= Muslims Against Crusades =

Banned Islamist group in the United Kingdom

Muslims Against Crusades (MAC) is a banned radical Islamist group in the United Kingdom. The group was founded in 2010 by Abu Assadullah. Professional boxer Anthony Small and Islam4UK spokesman Anjem Choudary are associated with the group.

Muslims Against Crusades maintain that Muslims are not "obliged to obey the law of the land in whatever country they reside". In 2011, the group proposed that Muslims should set up independent emirates in select cities in the UK, operating under sharia (Islamic law) entirely outside British law. The group suggested the towns of Bradford, Dewsbury, and Tower Hamlets in the East End of London as the possible first test beds for these entities. The group has often clashed with the English Defence League. Home Secretary Theresa May banned the group from midnight on 11 November 2011, making membership or support of the group a criminal offence.

The group has been denounced by the Muslim Council of Britain, who described MAC as "a tiny, and utterly deplorable, extremist group".

== Rallies ==

MAC is responsible for a number of incidents, including protests outside the Royal Albert Hall and in Kensington on 11 November 2010, when two large plastic poppies were burned during the Remembrance Day silence.

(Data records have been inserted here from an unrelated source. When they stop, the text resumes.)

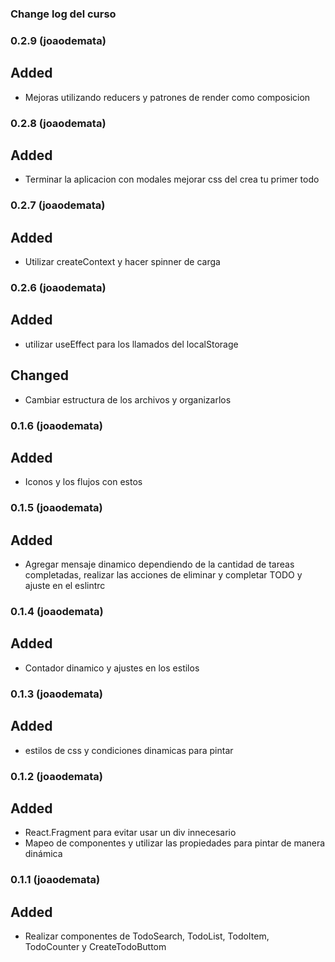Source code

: ### Change log del curso

### 0.2.9 (joaodemata)

## Added

- Mejoras utilizando reducers y patrones de render como composicion

### 0.2.8 (joaodemata)

## Added

- Terminar la aplicacion con modales mejorar css del crea tu primer todo

### 0.2.7 (joaodemata)

## Added

- Utilizar createContext y hacer spinner de carga

### 0.2.6 (joaodemata)

## Added

- utilizar useEffect para los llamados del localStorage

## Changed

- Cambiar estructura de los archivos y organizarlos

### 0.1.6 (joaodemata)

## Added

- Iconos y los flujos con estos

### 0.1.5 (joaodemata)

## Added

- Agregar mensaje dinamico dependiendo de la cantidad de tareas completadas, realizar las acciones de eliminar y completar TODO y ajuste en el eslintrc

### 0.1.4 (joaodemata)

## Added

- Contador dinamico y ajustes en los estilos

### 0.1.3 (joaodemata)

## Added

- estilos de css y condiciones dinamicas para pintar

### 0.1.2 (joaodemata)

## Added

- React.Fragment para evitar usar un div innecesario
- Mapeo de componentes y utilizar las propiedades para pintar de manera dinámica

### 0.1.1 (joaodemata)

## Added

- Realizar componentes de TodoSearch, TodoList, TodoItem, TodoCounter y CreateTodoButtom
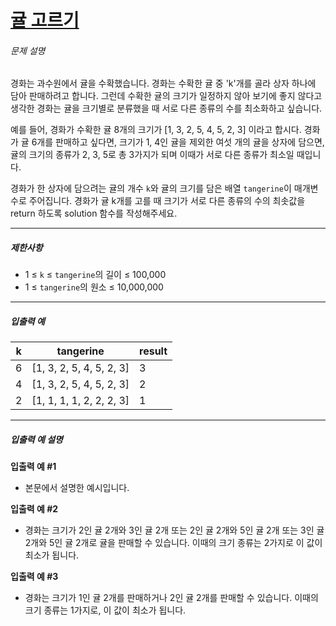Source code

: # [귤 고르기](https://school.programmers.co.kr/learn/courses/30/lessons/138476)


###### 문제 설명


경화는 과수원에서 귤을 수확했습니다. 경화는 수확한 귤 중 'k'개를 골라 상자 하나에 담아 판매하려고 합니다. 그런데 수확한 귤의 크기가 일정하지 않아 보기에 좋지 않다고 생각한 경화는 귤을 크기별로 분류했을 때 서로 다른 종류의 수를 최소화하고 싶습니다.


예를 들어, 경화가 수확한 귤 8개의 크기가 \[1, 3, 2, 5, 4, 5, 2, 3] 이라고 합시다. 경화가 귤 6개를 판매하고 싶다면, 크기가 1, 4인 귤을 제외한 여섯 개의 귤을 상자에 담으면, 귤의 크기의 종류가 2, 3, 5로 총 3가지가 되며 이때가 서로 다른 종류가 최소일 때입니다.


경화가 한 상자에 담으려는 귤의 개수 `k`와 귤의 크기를 담은 배열 `tangerine`이 매개변수로 주어집니다. 경화가 귤 k개를 고를 때 크기가 서로 다른 종류의 수의 최솟값을 return 하도록 solution 함수를 작성해주세요.




---


##### 제한사항


* 1 ≤ `k` ≤ `tangerine`의 길이 ≤ 100,000
* 1 ≤ `tangerine`의 원소 ≤ 10,000,000




---


##### 입출력 예




| k | tangerine | result |
| --- | --- | --- |
| 6 | \[1, 3, 2, 5, 4, 5, 2, 3] | 3 |
| 4 | \[1, 3, 2, 5, 4, 5, 2, 3] | 2 |
| 2 | \[1, 1, 1, 1, 2, 2, 2, 3] | 1 |




---


##### 입출력 예 설명


**입출력 예 \#1**


* 본문에서 설명한 예시입니다.


**입출력 예 \#2**


* 경화는 크기가 2인 귤 2개와 3인 귤 2개 또는 2인 귤 2개와 5인 귤 2개 또는 3인 귤 2개와 5인 귤 2개로 귤을 판매할 수 있습니다. 이때의 크기 종류는 2가지로 이 값이 최소가 됩니다.


**입출력 예 \#3**


* 경화는 크기가 1인 귤 2개를 판매하거나 2인 귤 2개를 판매할 수 있습니다. 이때의 크기 종류는 1가지로, 이 값이 최소가 됩니다.




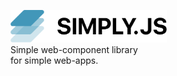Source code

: <img src="docs/images/logo.png" width="250px"><br>
Simple web-component library<br>for simple web-apps.<br>

<center>
    <repl-component id="pxen71pu7juv1ie" download="false"></replcomponent>
</center>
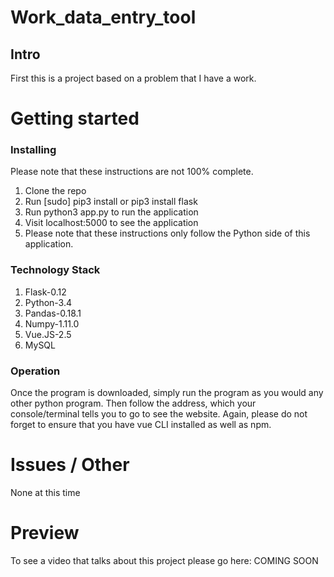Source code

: # Work_data_entry_tool
## Intro

First this is a project based on a problem that I have a work.


# Getting started
### Installing

Please note that these instructions are not 100% complete. 

1. Clone the repo
2. Run [sudo] pip3 install or pip3 install flask
3. Run python3 app.py to run the application
4. Visit localhost:5000 to see the application
5. Please note that these instructions only follow the Python side of this application.

### Technology Stack

1. Flask-0.12
2. Python-3.4
3. Pandas-0.18.1
4. Numpy-1.11.0
5. Vue.JS-2.5
6. MySQL

### Operation

Once the program is downloaded, simply run the program as you would any other python program.
Then follow the address, which your console/terminal tells you to go to see the
website. Again, please do not forget to ensure that you have vue CLI installed
as well as npm.

# Issues / Other

None at this time

# Preview

To see a video that talks about this project please go here: COMING SOON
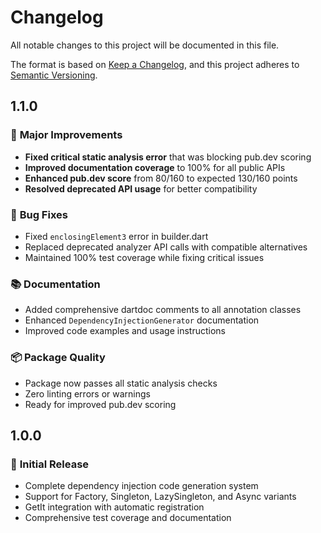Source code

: # Changelog

All notable changes to this project will be documented in this file.

The format is based on [Keep a Changelog](https://keepachangelog.com/en/1.0.0/),
and this project adheres to [Semantic Versioning](https://semver.org/spec/v2.0.0.html).

## 1.1.0

### 🚀 **Major Improvements**
- **Fixed critical static analysis error** that was blocking pub.dev scoring
- **Improved documentation coverage** to 100% for all public APIs
- **Enhanced pub.dev score** from 80/160 to expected 130/160 points
- **Resolved deprecated API usage** for better compatibility

### 🔧 **Bug Fixes**
- Fixed `enclosingElement3` error in builder.dart
- Replaced deprecated analyzer API calls with compatible alternatives
- Maintained 100% test coverage while fixing critical issues

### 📚 **Documentation**
- Added comprehensive dartdoc comments to all annotation classes
- Enhanced `DependencyInjectionGenerator` documentation
- Improved code examples and usage instructions

### 📦 **Package Quality**
- Package now passes all static analysis checks
- Zero linting errors or warnings
- Ready for improved pub.dev scoring

## 1.0.0

### 🎉 **Initial Release**
- Complete dependency injection code generation system
- Support for Factory, Singleton, LazySingleton, and Async variants
- GetIt integration with automatic registration
- Comprehensive test coverage and documentation
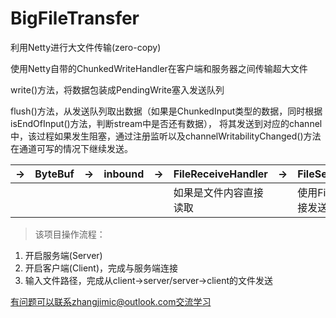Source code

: # BigFileTransfer
利用Netty进行大文件传输(zero-copy)

使用Netty自带的ChunkedWriteHandler在客户端和服务器之间传输超大文件

write()方法，将数据包装成PendingWrite塞入发送队列

flush()方法，从发送队列取出数据（如果是ChunkedInput类型的数据，同时根据isEndOfInput()方法，判断stream中是否还有数据），
将其发送到对应的channel中，该过程如果发生阻塞，通过注册监听以及channelWritabilityChanged()方法在通道可写的情况下继续发送。

|->|ByteBuf|->|inbound|->|FileReceiveHandler|->|FileSendHandler|->|FilePacketHandler|
|----|----|----|----|----|----|----|----|----|----|
|  |  |  |  |  |如果是文件内容直接读取| |使用FileRegion直接发送文件内容|  |获取接收文件的属性|

>该项目操作流程：
1. 开启服务端(Server)
2. 开启客户端(Client)，完成与服务端连接
3. 输入文件路径，完成从client->server/server->client的文件发送

有问题可以联系zhangjimic@outlook.com交流学习
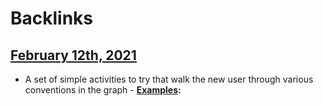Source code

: 
# Backlinks
## [February 12th, 2021](<February 12th, 2021.md>)
- A set of simple activities to try that walk the new user through various conventions in the graph
                            - **[Examples](<Examples.md>):**

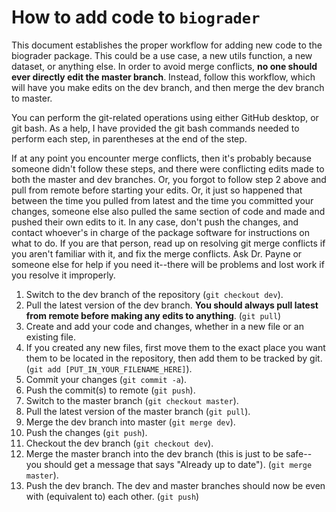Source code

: # How to add code to `biograder`

This document establishes the proper workflow for adding new code to the biograder package. This could be a use case, a new utils function, a new dataset, or anything else. In order to avoid merge conflicts, **no one should ever directly edit the master branch**. Instead, follow this workflow, which will have you make edits on the dev branch, and then merge the dev branch to master.

You can perform the git-related operations using either GitHub desktop, or git bash. As a help, I have provided the git bash commands needed to perform each step, in parentheses at the end of the step.

If at any point you encounter merge conflicts, then it's probably because someone didn't follow these steps, and there were conflicting edits made to both the master and dev branches. Or, you forgot to follow step 2 above and pull from remote before starting your edits. Or, it just so happened that between the time you pulled from latest and the time you committed your changes, someone else also pulled the same section of code and made and pushed their own edits to it. In any case, don't push the changes, and contact whoever's in charge of the package software for instructions on what to do. If you are that person, read up on resolving git merge conflicts if you aren't familiar with it, and fix the merge conflicts. Ask Dr. Payne or someone else for help if you need it--there will be problems and lost work if you resolve it improperly.

1. Switch to the dev branch of the repository (`git checkout dev`).
2. Pull the latest version of the dev branch. **You should always pull latest from remote before making any edits to anything**. (`git pull`)
3. Create and add your code and changes, whether in a new file or an existing file.
5. If you created any new files, first move them to the exact place you want them to be located in the repository, then add them to be tracked by git. (`git add [PUT_IN_YOUR_FILENAME_HERE]`).
5. Commit your changes (`git commit -a`).
6. Push the commit(s) to remote (`git push`).
7. Switch to the master branch (`git checkout master`).
8. Pull the latest version of the master branch (`git pull`).
9. Merge the dev branch into master (`git merge dev`).
10. Push the changes (`git push`).
11. Checkout the dev branch (`git checkout dev`).
12. Merge the master branch into the dev branch (this is just to be safe--you should get a message that says "Already up to date"). (`git merge master`).
13. Push the dev branch. The dev and master branches should now be even with (equivalent to) each other. (`git push`)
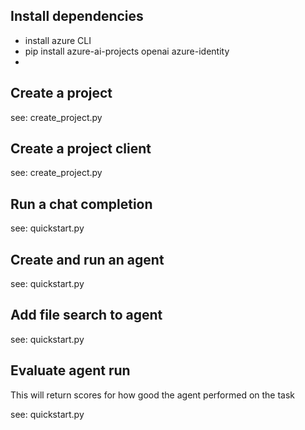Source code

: 
## Install dependencies

 - install azure CLI
 - pip install azure-ai-projects openai azure-identity
 - 

## Create a project
see: create_project.py

## Create a project client
see: create_project.py

## Run a chat completion

see: quickstart.py

## Create and run an agent

see: quickstart.py

## Add file search to agent

see: quickstart.py

## Evaluate agent run

This will return scores for how good the agent performed on the task

see: quickstart.py
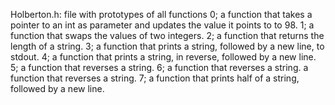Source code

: Holberton.h: file with prototypes of all functions
0; a function that takes a pointer to an int as parameter and updates the value it points to to 98.
1; a function that swaps the values of two integers.
2; a function that returns the length of a string.
3; a function that prints a string, followed by a new line, to stdout.
4; a function that prints a string, in reverse, followed by a new line.
5; a function that reverses a string.
6; a function that reverses a string. a function that reverses a string.
7; a function that prints half of a string, followed by a new line.
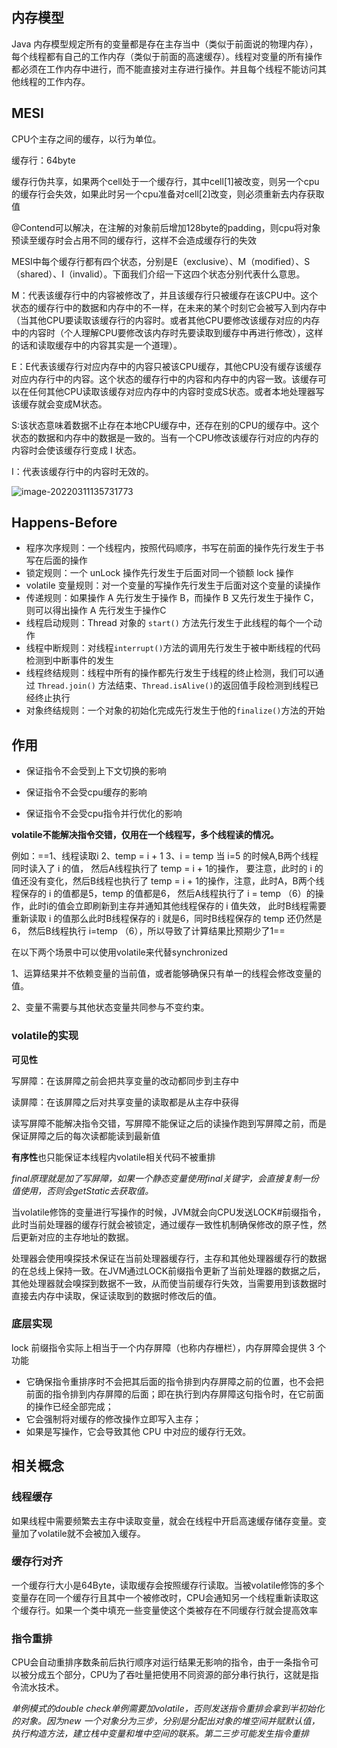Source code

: ## 内存模型

Java 内存模型规定所有的变量都是存在主存当中（类似于前面说的物理内存），每个线程都有自己的工作内存（类似于前面的高速缓存）。线程对变量的所有操作都必须在工作内存中进行，而不能直接对主存进行操作。并且每个线程不能访问其他线程的工作内存。

## MESI

CPU个主存之间的缓存，以行为单位。

缓存行：64byte

缓存行伪共享，如果两个cell处于一个缓存行，其中cell[1]被改变，则另一个cpu的缓存行会失效，如果此时另一个cpu准备对cell[2]改变，则必须重新去内存获取值

@Contend可以解决，在注解的对象前后增加128byte的padding，则cpu将对象预读至缓存时会占用不同的缓存行，这样不会造成缓存行的失效



MESI中每个缓存行都有四个状态，分别是E（exclusive）、M（modified）、S（shared）、I（invalid）。下面我们介绍一下这四个状态分别代表什么意思。

M：代表该缓存行中的内容被修改了，并且该缓存行只被缓存在该CPU中。这个状态的缓存行中的数据和内存中的不一样，在未来的某个时刻它会被写入到内存中（当其他CPU要读取该缓存行的内容时。或者其他CPU要修改该缓存对应的内存中的内容时（个人理解CPU要修改该内存时先要读取到缓存中再进行修改），这样的话和读取缓存中的内容其实是一个道理）。

E：E代表该缓存行对应内存中的内容只被该CPU缓存，其他CPU没有缓存该缓存对应内存行中的内容。这个状态的缓存行中的内容和内存中的内容一致。该缓存可以在任何其他CPU读取该缓存对应内存中的内容时变成S状态。或者本地处理器写该缓存就会变成M状态。

S:该状态意味着数据不止存在本地CPU缓存中，还存在别的CPU的缓存中。这个状态的数据和内存中的数据是一致的。当有一个CPU修改该缓存行对应的内存的内容时会使该缓存行变成 I 状态。

I：代表该缓存行中的内容时无效的。

![image-20220311135731773](E:\学习笔记\typora\img\image-20220311135731773.png)

## Happens-Before

- 程序次序规则：一个线程内，按照代码顺序，书写在前面的操作先行发生于书写在后面的操作
- 锁定规则：一个 unLock 操作先行发生于后面对同一个锁额 lock 操作
- volatile 变量规则：对一个变量的写操作先行发生于后面对这个变量的读操作
- 传递规则：如果操作 A 先行发生于操作 B，而操作 B 又先行发生于操作 C，则可以得出操作 A 先行发生于操作C
- 线程启动规则：Thread 对象的 `start()` 方法先行发生于此线程的每个一个动作
- 线程中断规则：对线程`interrupt()`方法的调用先行发生于被中断线程的代码检测到中断事件的发生
- 线程终结规则：线程中所有的操作都先行发生于线程的终止检测，我们可以通过 `Thread.join()` 方法结束、`Thread.isAlive()`的返回值手段检测到线程已经终止执行
- 对象终结规则：一个对象的初始化完成先行发生于他的`finalize()`方法的开始

## 作用

- 保证指令不会受到上下文切换的影响

- 保证指令不会受cpu缓存的影响

- 保证指令不会受cpu指令并行优化的影响

**volatile不能解决指令交错，仅用在一个线程写，多个线程读的情况。**

例如：==1、线程读取i 2、temp = i + 1 3、i = temp 当 i=5 的时候A,B两个线程同时读入了 i 的值， 然后A线程执行了 temp = i + 1的操作， 要注意，此时的 i 的值还没有变化，然后B线程也执行了 temp = i + 1的操作，注意，此时A，B两个线程保存的 i 的值都是5，temp 的值都是6， 然后A线程执行了 i = temp （6）的操作，此时i的值会立即刷新到主存并通知其他线程保存的 i 值失效， 此时B线程需要重新读取 i 的值那么此时B线程保存的 i 就是6，同时B线程保存的 temp 还仍然是6， 然后B线程执行 i=temp （6），所以导致了计算结果比预期少了1==

在以下两个场景中可以使用volatile来代替synchronized

1、运算结果并不依赖变量的当前值，或者能够确保只有单一的线程会修改变量的值。

2、变量不需要与其他状态变量共同参与不变约束。

### volatile的实现

**可见性**

写屏障：在该屏障之前会把共享变量的改动都同步到主存中

读屏障：在该屏障之后对共享变量的读取都是从主存中获得

读写屏障不能解决指令交错，写屏障不能保证之后的读操作跑到写屏障之前，而是保证屏障之后的每次读都能读到最新值

**有序性**也只能保证本线程内volatile相关代码不被重排

*final原理就是加了写屏障，如果一个静态变量使用final关键字，会直接复制一份值使用，否则会getStatic去获取值。*

当volatile修饰的变量进行写操作的时候，JVM就会向CPU发送LOCK#前缀指令，此时当前处理器的缓存行就会被锁定，通过缓存一致性机制确保修改的原子性，然后更新对应的主存地址的数据。

处理器会使用嗅探技术保证在当前处理器缓存行，主存和其他处理器缓存行的数据的在总线上保持一致。在JVM通过LOCK前缀指令更新了当前处理器的数据之后，其他处理器就会嗅探到数据不一致，从而使当前缓存行失效，当需要用到该数据时直接去内存中读取，保证读取到的数据时修改后的值。

### 底层实现

lock 前缀指令实际上相当于一个内存屏障（也称内存栅栏），内存屏障会提供 3 个功能

- 它确保指令重排序时不会把其后面的指令排到内存屏障之前的位置，也不会把前面的指令排到内存屏障的后面；即在执行到内存屏障这句指令时，在它前面的操作已经全部完成；
- 它会强制将对缓存的修改操作立即写入主存；
- 如果是写操作，它会导致其他 CPU 中对应的缓存行无效。

## 相关概念

### 线程缓存

如果线程中需要频繁去主存中读取变量，就会在线程中开启高速缓存储存变量。变量加了volatile就不会被加入缓存。

### 缓存行对齐

一个缓存行大小是64Byte，读取缓存会按照缓存行读取。当被volatile修饰的多个变量存在同一个缓存行且其中一个被修改时，CPU会通知另一个线程重新读取这个缓存行。如果一个类中填充一些变量使这个类被存在不同缓存行就会提高效率

### 指令重排

CPU会自动重排序数条前后执行顺序对运行结果无影响的指令，由于一条指令可以被分成五个部分，CPU为了吞吐量把使用不同资源的部分串行执行，这就是指令流水技术。

*单例模式的double check单例需要加volatile，否则发送指令重排会拿到半初始化的对象。因为new 一个对象分为三步，分别是分配出对象的堆空间并赋默认值，执行构造方法，建立栈中变量和堆中空间的联系。第二三步可能发生指令重排*





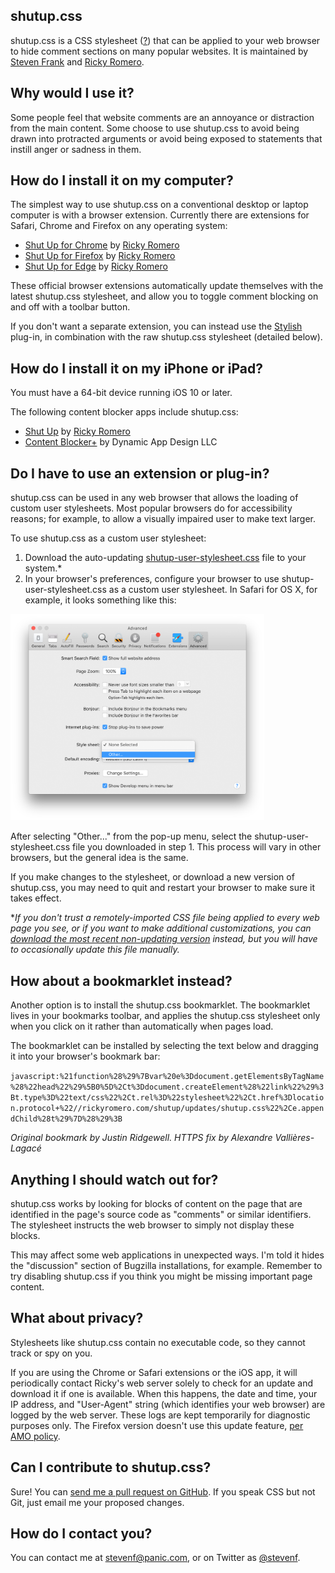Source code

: ## shutup.css

shutup.css is a CSS stylesheet ([?](https://en.wikipedia.org/wiki/Style_sheet_(web_development))) that can be applied to your web browser to hide comment sections on many popular websites. It is maintained by [Steven Frank](https://twitter.com/stevenf/) and [Ricky Romero](https://rickyromero.com).

## Why would I use it?

Some people feel that website comments are an annoyance or distraction from the main content. Some choose to use shutup.css to avoid being drawn into protracted arguments or avoid being exposed to statements that instill anger or sadness in them.

## How do I install it on my computer?

The simplest way to use shutup.css on a conventional desktop or laptop computer is with a browser extension. Currently there are extensions for Safari, Chrome and Firefox on any operating system:

<!-- New version soon... * [Shut Up for Safari](https://safari-extensions.apple.com/details/?id=net.rickyromero.shutup-TMM5P68287) by [Ricky Romero](https://rickyromero.com)-->
* [Shut Up for Chrome](https://chrome.google.com/webstore/detail/oklfoejikkmejobodofaimigojomlfim?hl=en-US&amp;gl=US) by [Ricky Romero](https://rickyromero.com)
* [Shut Up for Firefox](https://addons.mozilla.org/en-US/firefox/addon/shut-up-comment-blocker/) by [Ricky Romero](https://rickyromero.com)
* [Shut Up for Edge](https://microsoftedge.microsoft.com/addons/detail/giifliakcgfijgkejmenachfdncbpalp) by [Ricky Romero](https://rickyromero.com)

These official browser extensions automatically update themselves with the latest shutup.css stylesheet, and allow you to toggle comment blocking on and off with a toolbar button.

If you don't want a separate extension, you can instead use the [Stylish](https://userstyles.org/) plug-in, in combination with the raw shutup.css stylesheet (detailed below).

## How do I install it on my iPhone or iPad?

You must have a 64-bit device running iOS 10 or later.

The following content blocker apps include shutup.css:

* [Shut Up](https://itunes.apple.com/us/app/shut-up-comment-blocker/id1015043880?mt=8&amp;at=1l3vbmm) by [Ricky Romero](https://rickyromero.com)
* [Content Blocker+](https://geo.itunes.apple.com/us/app/content-blocker+/id1040960141?mt=8&amp;at=1l3vbmm) by Dynamic App Design LLC

## Do I have to use an extension or plug-in?

shutup.css can be used in any web browser that allows the loading of custom user stylesheets. Most popular browsers do for accessibility reasons; for example, to allow a visually impaired user to make text larger.

To use shutup.css as a custom user stylesheet:

1. Download the auto-updating [shutup-user-stylesheet.css](shutup-user-stylesheet.css) file to your system.*
2. In your browser's preferences, configure your browser to use shutup-user-stylesheet.css as a custom user stylesheet. In Safari for OS X, for example, it looks something like this:

<img alt="Safari screenshot" src="docs/safariprefs.png" width="406" />

After selecting "Other..." from the pop-up menu, select the shutup-user-stylesheet.css file you downloaded in step 1. This process will vary in other browsers, but the general idea is the same.

If you make changes to the stylesheet, or download a new version of shutup.css, you may need to quit and restart your browser to make sure it takes effect.

**If you don't trust a remotely-imported CSS file being applied to every web page you see, or if you want to make additional customizations, you can [download the most recent non-updating version](shutup.css) instead, but you will have to occasionally update this file manually.*

## How about a bookmarklet instead?

Another option is to install the shutup.css bookmarklet. The bookmarklet lives in your bookmarks toolbar, and applies the shutup.css stylesheet only when you click on it rather than automatically when pages load.

The bookmarklet can be installed by selecting the text below and dragging it into your browser's bookmark bar:

`javascript:%21function%28%29%7Bvar%20e%3Ddocument.getElementsByTagName%28%22head%22%29%5B0%5D%2Ct%3Ddocument.createElement%28%22link%22%29%3Bt.type%3D%22text/css%22%2Ct.rel%3D%22stylesheet%22%2Ct.href%3Dlocation.protocol+%22//rickyromero.com/shutup/updates/shutup.css%22%2Ce.appendChild%28t%29%7D%28%29%3B`

*Original bookmark by Justin Ridgewell. HTTPS fix by Alexandre Vallières-Lagacé*

## Anything I should watch out for?

shutup.css works by looking for blocks of content on the page that are identified in the page's source code as "comments" or similar identifiers. The stylesheet instructs the web browser to simply not display these blocks.

This may affect some web applications in unexpected ways. I'm told it hides the "discussion" section of Bugzilla installations, for example. Remember to try disabling shutup.css if you think you might be missing important page content.

## What about privacy?

Stylesheets like shutup.css contain no executable code, so they cannot track or spy on you.

If you are using the Chrome or Safari extensions or the iOS app, it will periodically contact Ricky's web server solely to check for an update and download it if one is available. When this happens, the date and time, your IP address, and "User-Agent" string (which identifies your web browser) are logged by the web server. These logs are kept temporarily for diagnostic purposes only. The Firefox version doesn't use this update feature, [per AMO policy](https://developer.mozilla.org/en-US/Add-ons/AMO/Policy/Reviews#Policies).

## Can I contribute to shutup.css?

Sure! You can [send me a pull request on GitHub](https://github.com/panicsteve/shutup-css/edit/master/shutup.css). If you speak CSS but not Git, just email me your proposed changes.

## How do I contact you?

You can contact me at [stevenf@panic.com](mailto:stevenf@panic.com), or on Twitter as [@stevenf](https://twitter.com/stevenf/).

A 2010 Remembrance Day ceremony in London was disrupted by members of the organization, who were protesting against British military presence in Afghanistan and Iraq. They burnt large poppies and chanted "British soldiers burn in hell" during the two-minute silence. Two of the men were arrested and charged for threatening behaviour. One was convicted and fined £50. The same group planned to hold another protest in 2011 named Hell for Heroes, declaring that soldiers fighting in Iraq and Afghanistan deserve to go to hell. The group was banned by the Home Secretary the day before the planned protest.
Throughout 2010 and 2011 there were various protests against the imprisonment of Muslims, with calls for their release; and calls for a withdrawal of non-Muslim forces from Muslim countries. There was a protest against pastor Terry Jones when he burnt a Quran (the holy book of Islam) in Florida, US on 20 March 2011.

They applied to the police to stage a demonstration in London to disrupt the royal wedding of Prince William and Catherine Middleton on 29 April 2011, but this was not allowed.

On 2 May 2011, Osama bin Laden, who had led the Islamist al-Qaeda organization responsible for violent attacks on the United States on 11 September 2001, was killed in Pakistan by US forces. On 7 May, hundreds of UK Muslims and MAC members held a rally and Salat al-Janazah (funeral prayer) for him outside the US embassy in London. When protesters tried to storm the embassy, there were clashes with police.

On 30 July, around 50 members of MAC and Waltham Forest Muslims marched for two hours from Leyton tube station to Walthamstow town square, calling for democracy to be replaced by sharia law and chanted slogans such as 'democracy—hypocrisy', 'Sharia for UK' and 'Secularism go to hell'. In August, members of Muslims Against Crusades held a demonstration denouncing the Shia denomination and "anti-Islamic" Shia regimes of Syria and Iran. To mark the tenth anniversary of the 11 September attacks, around 100 men linked to the group protested outside the US Embassy in London, burning US flags and chanting through megaphones. The protest could be heard by mourners in the September 11th Memorial Garden nearby, where a minute's silence was being observed to mark the first airplane hitting the World Trade Center in New York City.

On 10 November 2011, British Home Secretary Theresa May banned the group after it planned to repeat the poppy-burning demonstration; membership of Muslims Against Crusades became illegal at midnight.

On 2 December 2011, twenty people were arrested on suspicion of being members of a banned group, and two for obstruction and violent disorder at a demonstration outside the US Embassy in London; the police did not confirm a report that the protesters were members of MAC.

==Cultural impact==

On Have I Got News for You, the group was discussed, with Ian Hislop saying "aren't they a couple hundred years late, these Muslims Against Crusades?"